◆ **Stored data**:

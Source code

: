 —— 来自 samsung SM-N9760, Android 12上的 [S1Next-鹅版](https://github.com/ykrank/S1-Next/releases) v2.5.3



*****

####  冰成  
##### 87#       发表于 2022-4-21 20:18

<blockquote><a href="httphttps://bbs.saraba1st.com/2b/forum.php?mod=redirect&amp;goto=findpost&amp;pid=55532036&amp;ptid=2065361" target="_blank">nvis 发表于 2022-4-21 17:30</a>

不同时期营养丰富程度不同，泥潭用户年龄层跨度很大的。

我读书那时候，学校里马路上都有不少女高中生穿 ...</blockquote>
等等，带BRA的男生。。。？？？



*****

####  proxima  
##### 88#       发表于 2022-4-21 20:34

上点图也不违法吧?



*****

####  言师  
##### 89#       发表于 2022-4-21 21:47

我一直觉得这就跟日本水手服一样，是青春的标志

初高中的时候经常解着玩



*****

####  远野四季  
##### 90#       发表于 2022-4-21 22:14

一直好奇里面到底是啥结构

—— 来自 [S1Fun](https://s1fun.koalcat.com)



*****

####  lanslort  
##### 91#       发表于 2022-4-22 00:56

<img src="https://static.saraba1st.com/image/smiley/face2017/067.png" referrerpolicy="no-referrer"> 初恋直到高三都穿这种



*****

==

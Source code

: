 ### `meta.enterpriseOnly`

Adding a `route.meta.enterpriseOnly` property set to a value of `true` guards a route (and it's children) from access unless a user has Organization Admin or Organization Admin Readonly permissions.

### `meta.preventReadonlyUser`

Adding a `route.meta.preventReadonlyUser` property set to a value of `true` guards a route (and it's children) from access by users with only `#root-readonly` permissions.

◆ **Aim of the task**:
Every line holding the string "true" should be copied here, so please find those lines in the data.

◆ **Answer to the problem**:
Adding a `route.meta.enterpriseOnly` property set to a value of `true` guards a route (and it's children) from access unless a user has Organization Admin or Organization Admin Readonly permissions.
Adding a `route.meta.preventReadonlyUser` property set to a value of `true` guards a route (and it's children) from access by users with only `#root-readonly` permissions.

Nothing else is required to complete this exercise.